WHAT TO DO
Your copy of the entries below should hold exactly the lines from the one containing "Sus cinco bocetos" to the one containing "anaranjado para avisos", inclusive, and no pictures.

DATA IN THIS EXERCISE
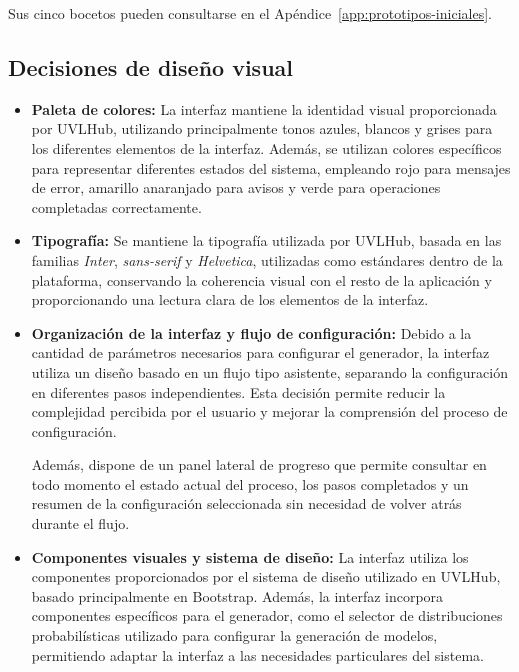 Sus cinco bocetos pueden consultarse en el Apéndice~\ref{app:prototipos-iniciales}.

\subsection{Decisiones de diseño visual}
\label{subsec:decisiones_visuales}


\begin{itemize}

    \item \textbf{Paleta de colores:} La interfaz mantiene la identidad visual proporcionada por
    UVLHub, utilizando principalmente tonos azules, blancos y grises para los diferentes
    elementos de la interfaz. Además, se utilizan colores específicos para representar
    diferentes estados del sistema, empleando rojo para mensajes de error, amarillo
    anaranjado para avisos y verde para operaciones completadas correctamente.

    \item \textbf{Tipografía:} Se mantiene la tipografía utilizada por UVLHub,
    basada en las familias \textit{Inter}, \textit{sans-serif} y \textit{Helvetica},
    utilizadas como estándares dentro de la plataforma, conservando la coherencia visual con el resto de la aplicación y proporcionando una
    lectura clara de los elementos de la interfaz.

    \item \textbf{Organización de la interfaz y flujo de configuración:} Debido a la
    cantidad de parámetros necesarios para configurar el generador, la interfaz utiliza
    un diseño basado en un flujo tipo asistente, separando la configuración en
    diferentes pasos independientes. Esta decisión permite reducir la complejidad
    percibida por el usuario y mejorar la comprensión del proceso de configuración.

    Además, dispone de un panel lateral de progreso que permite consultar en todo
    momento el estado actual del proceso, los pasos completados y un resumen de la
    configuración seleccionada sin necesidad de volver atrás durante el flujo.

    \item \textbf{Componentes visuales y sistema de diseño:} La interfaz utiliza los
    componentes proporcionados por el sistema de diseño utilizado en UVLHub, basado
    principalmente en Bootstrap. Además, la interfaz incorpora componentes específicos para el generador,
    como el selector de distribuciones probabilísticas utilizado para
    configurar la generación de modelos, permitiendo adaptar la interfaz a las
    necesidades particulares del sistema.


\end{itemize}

* * *

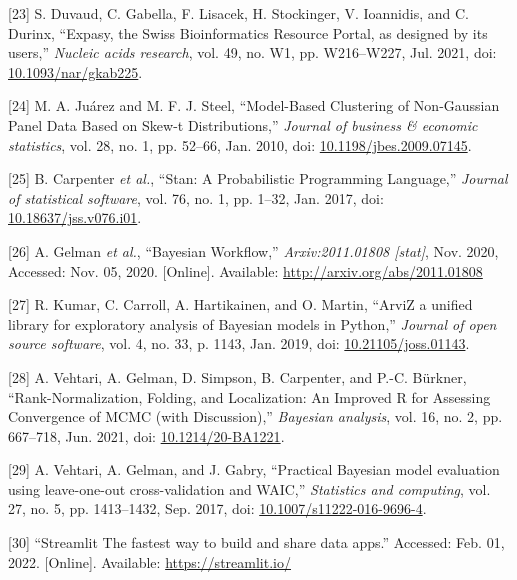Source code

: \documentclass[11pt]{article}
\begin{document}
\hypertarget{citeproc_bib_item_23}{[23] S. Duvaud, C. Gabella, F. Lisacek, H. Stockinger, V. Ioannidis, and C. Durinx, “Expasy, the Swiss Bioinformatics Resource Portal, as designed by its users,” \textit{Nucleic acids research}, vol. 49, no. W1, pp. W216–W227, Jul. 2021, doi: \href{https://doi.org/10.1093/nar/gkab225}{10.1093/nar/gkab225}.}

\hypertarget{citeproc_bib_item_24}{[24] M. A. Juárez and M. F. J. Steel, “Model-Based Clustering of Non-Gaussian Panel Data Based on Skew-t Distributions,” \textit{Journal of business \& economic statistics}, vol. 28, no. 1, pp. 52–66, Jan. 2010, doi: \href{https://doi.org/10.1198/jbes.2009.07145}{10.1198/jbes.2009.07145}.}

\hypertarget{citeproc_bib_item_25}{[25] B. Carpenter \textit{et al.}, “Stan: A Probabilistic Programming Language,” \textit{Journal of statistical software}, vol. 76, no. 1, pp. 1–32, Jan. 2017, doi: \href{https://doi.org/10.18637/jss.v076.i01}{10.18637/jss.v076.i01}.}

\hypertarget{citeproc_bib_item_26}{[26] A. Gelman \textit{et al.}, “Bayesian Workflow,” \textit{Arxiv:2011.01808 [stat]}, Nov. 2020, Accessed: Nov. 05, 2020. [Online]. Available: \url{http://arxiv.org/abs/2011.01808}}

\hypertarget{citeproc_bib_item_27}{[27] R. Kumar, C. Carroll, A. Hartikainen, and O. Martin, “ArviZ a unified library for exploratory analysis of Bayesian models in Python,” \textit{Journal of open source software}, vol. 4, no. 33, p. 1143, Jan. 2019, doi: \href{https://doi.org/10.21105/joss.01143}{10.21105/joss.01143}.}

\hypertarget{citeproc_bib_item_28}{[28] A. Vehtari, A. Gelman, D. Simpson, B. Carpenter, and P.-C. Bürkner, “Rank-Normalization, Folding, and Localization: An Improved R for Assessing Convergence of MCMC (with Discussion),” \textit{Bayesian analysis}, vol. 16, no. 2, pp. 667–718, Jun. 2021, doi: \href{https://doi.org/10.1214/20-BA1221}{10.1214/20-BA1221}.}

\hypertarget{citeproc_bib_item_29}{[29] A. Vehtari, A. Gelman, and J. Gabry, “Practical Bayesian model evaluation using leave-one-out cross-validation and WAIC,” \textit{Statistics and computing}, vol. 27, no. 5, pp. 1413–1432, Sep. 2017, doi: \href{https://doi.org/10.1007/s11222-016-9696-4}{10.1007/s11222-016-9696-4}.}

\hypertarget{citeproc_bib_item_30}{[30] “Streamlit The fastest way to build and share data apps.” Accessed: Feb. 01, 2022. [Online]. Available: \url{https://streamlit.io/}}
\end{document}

EXERCISE RESPONSE
 Sus cinco bocetos pueden consultarse en el Apéndice~\ref{app:prototipos-iniciales}.

\subsection{Decisiones de diseño visual}
\label{subsec:decisiones_visuales}


\begin{itemize}

    \item \textbf{Paleta de colores:} La interfaz mantiene la identidad visual proporcionada por
    UVLHub, utilizando principalmente tonos azules, blancos y grises para los diferentes
    elementos de la interfaz. Además, se utilizan colores específicos para representar
    diferentes estados del sistema, empleando rojo para mensajes de error, amarillo
    anaranjado para avisos y verde para operaciones completadas correctamente.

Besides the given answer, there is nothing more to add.